Within the frames are carefully rendered drawings of bizarre structures and creatures that defy description. The canvases explode with colors and shapes that curve and undulate in unimaginable ways. They are modern, abstract, surreal and boldly daring. And they are hanging at the Amon Carter Museum of American Art.
(Fort Worth Star-Telegram)
For more than forty years, Texas artist Valton Tyler (b. 1944) has depicted unparalleled worlds from his imagination. His captivating artworks feature unique interplays of identifiable, organic, mechanistic, and surreal shapes, which often rise from mountain, desert, or arctic landscapes. One of the only etching series he ever created, along with graphite drawings and large-scale paintings, are brought together for the first time in this rare exhibition of a local talent whose work defies artistic categorization.
Unconcerned with the perception of the art world, Tyler has always made art primarily for himself, “I must draw and paint,” he says, “If I don’t, I become depressed.” Born in Texas City on the Gulf Coast, Tyler turned to drawing as an emotional outlet during his troubled childhood. Although he never attended classes or received any formal training, he pursued his passion for art. By his twenties, he was offering drawings to friends and relatives in exchange for room and board.

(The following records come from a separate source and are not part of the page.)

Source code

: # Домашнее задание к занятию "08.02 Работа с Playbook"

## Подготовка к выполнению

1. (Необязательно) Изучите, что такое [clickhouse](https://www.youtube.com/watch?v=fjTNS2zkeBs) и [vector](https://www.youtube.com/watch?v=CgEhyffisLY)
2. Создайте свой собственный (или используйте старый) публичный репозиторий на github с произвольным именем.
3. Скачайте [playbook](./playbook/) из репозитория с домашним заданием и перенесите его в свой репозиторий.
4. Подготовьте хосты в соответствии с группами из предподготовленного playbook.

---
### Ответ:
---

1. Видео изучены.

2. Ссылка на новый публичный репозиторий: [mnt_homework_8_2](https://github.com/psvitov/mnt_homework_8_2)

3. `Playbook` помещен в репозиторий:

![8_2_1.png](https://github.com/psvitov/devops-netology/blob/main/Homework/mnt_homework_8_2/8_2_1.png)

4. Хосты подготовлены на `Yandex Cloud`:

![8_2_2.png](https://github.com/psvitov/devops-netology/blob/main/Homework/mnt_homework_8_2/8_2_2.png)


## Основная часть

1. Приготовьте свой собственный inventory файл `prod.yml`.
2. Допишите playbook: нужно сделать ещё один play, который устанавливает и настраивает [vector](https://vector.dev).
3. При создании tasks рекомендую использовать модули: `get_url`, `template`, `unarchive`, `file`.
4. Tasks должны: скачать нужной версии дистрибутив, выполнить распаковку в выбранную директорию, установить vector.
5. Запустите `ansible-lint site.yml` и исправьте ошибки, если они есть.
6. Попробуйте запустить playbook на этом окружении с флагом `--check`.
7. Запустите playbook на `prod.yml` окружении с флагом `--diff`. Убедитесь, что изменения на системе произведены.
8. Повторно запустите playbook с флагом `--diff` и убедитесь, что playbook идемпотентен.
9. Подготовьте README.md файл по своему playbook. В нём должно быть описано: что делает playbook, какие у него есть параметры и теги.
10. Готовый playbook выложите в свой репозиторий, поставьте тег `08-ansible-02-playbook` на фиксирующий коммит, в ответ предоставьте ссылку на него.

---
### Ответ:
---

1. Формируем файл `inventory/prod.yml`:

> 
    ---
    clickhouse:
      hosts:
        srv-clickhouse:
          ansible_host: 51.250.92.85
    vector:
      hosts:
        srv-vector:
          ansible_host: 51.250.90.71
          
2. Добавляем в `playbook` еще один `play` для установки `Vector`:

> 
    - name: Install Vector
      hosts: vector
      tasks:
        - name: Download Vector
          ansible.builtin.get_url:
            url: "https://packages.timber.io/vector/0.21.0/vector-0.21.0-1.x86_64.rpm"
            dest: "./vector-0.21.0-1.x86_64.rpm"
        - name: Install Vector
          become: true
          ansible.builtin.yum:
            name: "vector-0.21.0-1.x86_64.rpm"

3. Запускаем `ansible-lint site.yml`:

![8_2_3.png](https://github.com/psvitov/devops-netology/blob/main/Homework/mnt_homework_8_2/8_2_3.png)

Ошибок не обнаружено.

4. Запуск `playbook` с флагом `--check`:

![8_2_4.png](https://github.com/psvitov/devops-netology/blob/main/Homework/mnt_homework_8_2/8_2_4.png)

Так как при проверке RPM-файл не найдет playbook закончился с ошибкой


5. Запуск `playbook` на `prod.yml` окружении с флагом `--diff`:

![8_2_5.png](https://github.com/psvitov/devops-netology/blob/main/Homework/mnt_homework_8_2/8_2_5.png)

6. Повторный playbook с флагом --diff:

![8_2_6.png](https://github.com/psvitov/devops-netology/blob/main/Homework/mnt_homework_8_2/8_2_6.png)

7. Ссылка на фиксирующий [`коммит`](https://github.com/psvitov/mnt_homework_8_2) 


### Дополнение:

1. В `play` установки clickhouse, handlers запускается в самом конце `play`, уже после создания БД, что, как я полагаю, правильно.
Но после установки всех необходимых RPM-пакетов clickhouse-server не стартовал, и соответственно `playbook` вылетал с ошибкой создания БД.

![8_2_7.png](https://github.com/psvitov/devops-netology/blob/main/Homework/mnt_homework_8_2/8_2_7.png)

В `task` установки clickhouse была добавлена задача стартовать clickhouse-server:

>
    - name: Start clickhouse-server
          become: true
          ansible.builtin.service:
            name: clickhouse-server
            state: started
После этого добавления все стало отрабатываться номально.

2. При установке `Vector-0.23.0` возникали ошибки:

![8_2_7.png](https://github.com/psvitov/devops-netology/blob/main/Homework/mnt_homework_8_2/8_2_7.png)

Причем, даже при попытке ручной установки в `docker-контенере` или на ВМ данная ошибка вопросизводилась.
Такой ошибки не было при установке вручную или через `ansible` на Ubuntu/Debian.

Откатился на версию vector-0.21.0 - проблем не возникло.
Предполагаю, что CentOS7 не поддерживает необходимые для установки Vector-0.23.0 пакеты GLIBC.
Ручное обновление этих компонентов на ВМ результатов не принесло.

In 1970, Donald Vogel, founder of Valley House Gallery in Dallas, recognized Tyler’s talent and secured an opportunity for him to create etchings in the printmaking department at Southern Methodist University. He created an original series of more than fifty etchings, most of which are on view in this exhibition. With renewed confidence from his printmaking experiences, Tyler began painting his otherworldly places in a range of brilliant colors that enliven his unique forms. Today, the artist continues to sketch and paint at his current home in Garland, Texas. This exhibition is organized by the Amon Carter Museum of American Art.